Grundsätzlich gebe es mehr Erklärungsbedarf, den Gästen mitzuteilen, wie sie bei all den Massnahmen ihre Ferien geniessen könnten, sagte Leuenberger: «Wir wollen, dass die Leute sich erholen können.»

Hier würden einheitliche Massnahmen für die ganze Schweiz helfen, sagte Steiner. Dann würden sich die Gäste weniger Fragen stellen.

Bergbahn-Vertreter Jordan stellt fest, dass es seit der Einführung der allgemeinen Maskenpflicht in geschlossenen Räumen weniger Diskussionen mit den Gästen gebe.
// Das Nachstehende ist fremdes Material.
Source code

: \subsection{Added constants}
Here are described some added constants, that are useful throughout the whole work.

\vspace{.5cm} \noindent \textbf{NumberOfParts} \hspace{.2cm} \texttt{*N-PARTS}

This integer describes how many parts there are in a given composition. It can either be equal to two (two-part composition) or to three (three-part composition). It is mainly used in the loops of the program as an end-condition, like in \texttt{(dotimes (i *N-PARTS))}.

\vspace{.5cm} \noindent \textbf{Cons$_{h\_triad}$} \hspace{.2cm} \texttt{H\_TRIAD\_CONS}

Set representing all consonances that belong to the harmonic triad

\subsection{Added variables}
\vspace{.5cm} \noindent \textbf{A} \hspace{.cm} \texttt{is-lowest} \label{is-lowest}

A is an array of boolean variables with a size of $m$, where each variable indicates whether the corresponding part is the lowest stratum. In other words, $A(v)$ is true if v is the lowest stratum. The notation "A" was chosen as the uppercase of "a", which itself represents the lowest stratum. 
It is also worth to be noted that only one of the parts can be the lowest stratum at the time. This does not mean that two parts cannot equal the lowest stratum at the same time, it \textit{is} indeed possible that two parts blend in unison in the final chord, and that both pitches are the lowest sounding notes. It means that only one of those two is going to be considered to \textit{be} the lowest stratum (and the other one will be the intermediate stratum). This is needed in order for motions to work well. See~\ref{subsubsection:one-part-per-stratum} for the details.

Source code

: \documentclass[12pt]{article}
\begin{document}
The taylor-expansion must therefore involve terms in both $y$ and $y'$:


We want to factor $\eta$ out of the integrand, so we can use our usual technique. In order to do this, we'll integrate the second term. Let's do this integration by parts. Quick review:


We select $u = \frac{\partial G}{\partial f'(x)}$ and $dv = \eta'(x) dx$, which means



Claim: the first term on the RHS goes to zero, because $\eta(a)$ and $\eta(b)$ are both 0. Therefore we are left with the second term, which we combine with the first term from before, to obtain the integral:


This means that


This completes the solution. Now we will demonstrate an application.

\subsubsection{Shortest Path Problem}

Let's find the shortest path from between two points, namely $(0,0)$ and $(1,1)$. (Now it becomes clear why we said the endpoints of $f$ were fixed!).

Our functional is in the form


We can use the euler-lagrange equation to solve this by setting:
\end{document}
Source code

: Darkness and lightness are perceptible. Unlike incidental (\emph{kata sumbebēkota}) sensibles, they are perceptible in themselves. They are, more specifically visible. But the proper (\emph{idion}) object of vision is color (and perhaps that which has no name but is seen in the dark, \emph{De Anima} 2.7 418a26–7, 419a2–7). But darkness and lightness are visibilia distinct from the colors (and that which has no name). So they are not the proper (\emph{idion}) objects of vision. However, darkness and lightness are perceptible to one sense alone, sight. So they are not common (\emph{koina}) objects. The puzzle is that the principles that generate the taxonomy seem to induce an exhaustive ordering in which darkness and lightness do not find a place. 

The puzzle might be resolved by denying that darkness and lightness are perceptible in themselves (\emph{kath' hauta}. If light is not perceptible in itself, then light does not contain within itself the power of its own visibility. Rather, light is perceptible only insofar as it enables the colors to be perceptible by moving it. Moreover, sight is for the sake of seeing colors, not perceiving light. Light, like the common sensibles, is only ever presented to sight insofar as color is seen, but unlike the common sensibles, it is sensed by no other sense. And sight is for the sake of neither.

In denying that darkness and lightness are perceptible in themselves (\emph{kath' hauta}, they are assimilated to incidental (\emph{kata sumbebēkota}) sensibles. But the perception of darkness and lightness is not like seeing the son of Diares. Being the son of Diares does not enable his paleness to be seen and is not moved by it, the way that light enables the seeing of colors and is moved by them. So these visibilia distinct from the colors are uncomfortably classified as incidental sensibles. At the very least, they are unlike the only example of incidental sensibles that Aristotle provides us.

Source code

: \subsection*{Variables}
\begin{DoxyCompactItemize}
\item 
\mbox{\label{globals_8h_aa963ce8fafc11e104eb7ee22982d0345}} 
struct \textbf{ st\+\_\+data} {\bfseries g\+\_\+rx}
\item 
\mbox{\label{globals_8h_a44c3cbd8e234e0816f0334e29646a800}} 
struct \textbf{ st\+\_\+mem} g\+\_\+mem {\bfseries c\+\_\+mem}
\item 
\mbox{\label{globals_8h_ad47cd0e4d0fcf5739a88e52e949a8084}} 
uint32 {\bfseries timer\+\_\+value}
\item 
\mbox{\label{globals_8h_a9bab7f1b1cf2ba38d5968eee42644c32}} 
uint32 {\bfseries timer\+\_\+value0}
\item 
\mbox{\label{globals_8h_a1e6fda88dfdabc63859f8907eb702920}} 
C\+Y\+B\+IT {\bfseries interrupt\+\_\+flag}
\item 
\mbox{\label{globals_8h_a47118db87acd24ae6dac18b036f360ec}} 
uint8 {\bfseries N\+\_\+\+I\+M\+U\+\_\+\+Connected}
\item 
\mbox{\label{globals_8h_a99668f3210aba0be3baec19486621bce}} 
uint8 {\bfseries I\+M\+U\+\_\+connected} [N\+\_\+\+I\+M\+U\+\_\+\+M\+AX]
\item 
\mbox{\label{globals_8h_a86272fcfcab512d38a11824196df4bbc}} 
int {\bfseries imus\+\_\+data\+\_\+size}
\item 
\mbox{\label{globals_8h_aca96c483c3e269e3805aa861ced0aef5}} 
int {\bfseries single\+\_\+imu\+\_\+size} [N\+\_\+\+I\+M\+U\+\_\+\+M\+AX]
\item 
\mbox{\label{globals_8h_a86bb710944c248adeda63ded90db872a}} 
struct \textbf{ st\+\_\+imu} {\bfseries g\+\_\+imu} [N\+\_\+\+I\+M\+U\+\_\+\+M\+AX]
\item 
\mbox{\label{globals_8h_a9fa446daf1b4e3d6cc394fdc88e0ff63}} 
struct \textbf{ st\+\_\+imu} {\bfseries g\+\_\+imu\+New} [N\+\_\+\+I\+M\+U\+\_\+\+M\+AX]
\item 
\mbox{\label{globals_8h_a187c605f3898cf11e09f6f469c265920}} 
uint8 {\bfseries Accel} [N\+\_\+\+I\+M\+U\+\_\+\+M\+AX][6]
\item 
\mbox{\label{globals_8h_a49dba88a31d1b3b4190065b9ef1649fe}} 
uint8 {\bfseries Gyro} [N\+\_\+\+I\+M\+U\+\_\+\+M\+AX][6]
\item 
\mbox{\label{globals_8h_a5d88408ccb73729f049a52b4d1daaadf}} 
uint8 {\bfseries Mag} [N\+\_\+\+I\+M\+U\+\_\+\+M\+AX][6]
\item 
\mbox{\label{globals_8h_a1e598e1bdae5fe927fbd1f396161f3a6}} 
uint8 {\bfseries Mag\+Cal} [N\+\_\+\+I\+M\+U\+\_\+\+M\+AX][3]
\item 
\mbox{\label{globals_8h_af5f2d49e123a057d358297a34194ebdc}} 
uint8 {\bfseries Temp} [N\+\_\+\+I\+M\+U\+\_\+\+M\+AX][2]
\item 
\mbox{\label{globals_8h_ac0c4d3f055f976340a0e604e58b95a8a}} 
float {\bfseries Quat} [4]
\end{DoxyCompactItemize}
Die allgemeine Vorschrift habe die Akzeptanz der Maskenpflicht bei den Schweizern erhöht. Vielen sei nicht bewusst gewesen, dass die Bergbahnen zum öffentlichen Verkehr gehörten, wo die Maskenpflicht gelte.

Viel mehr Schweizer Gäste

Die Bedeutung der Schweizer Touristen habe seit dem Corona-Ausbruch massiv zugenommen. «Normalerweise haben wir weniger als 20 Prozent Schweizer Gäste», sagte Hoteldirektor Leuenberger. Gegenwärtig machten sie mehr als 50 Prozent der Buchungen aus. Es kämen auch viel mehr Westschweizer als früher. Jetzt höre man im Engadin auch Französisch, nachdem bisher vor allem Italienisch gesprochen worden sei, sagte Jordan.

Ein Vorteil des Engadins gegenüber anderen Skiorten sei in der Pandemie die Weite des Bergtals, sagte Steiner. «Langlaufen, Winterwandern, Skitouren, Schneeschuhlaufen werden in unserem weiten Hochtal boomen. Skifahren findet selbstverständlich auch statt.» Abstand halten sei kein Problem.

Das Damoklesschwert sei die Ungewissheit über den Pandemieverlauf und allfällige weitere Eindämmungsmassnahmen. Wenn man mit den jetzigen Schutzkonzepten und Massnahmen in den Winter starten könne und die Anlagen und Hotels offen blieben, gehe man von einer guten Saison aus, sagte Steiner.

Die Hotels seien über die Weihnachtszeit und im Februar laut einer Umfrage gut gebucht. Bei den Ferienwohnungen gebe es gar einen Boom, sagte Steiner. «Wir gehen davon aus, dass wir mit blauem Auge davon kommen.» Bergbahnvertreter Jordan rechnet mit einem Minus im tiefen zweistelligen Prozentbereich für die ganze Saison.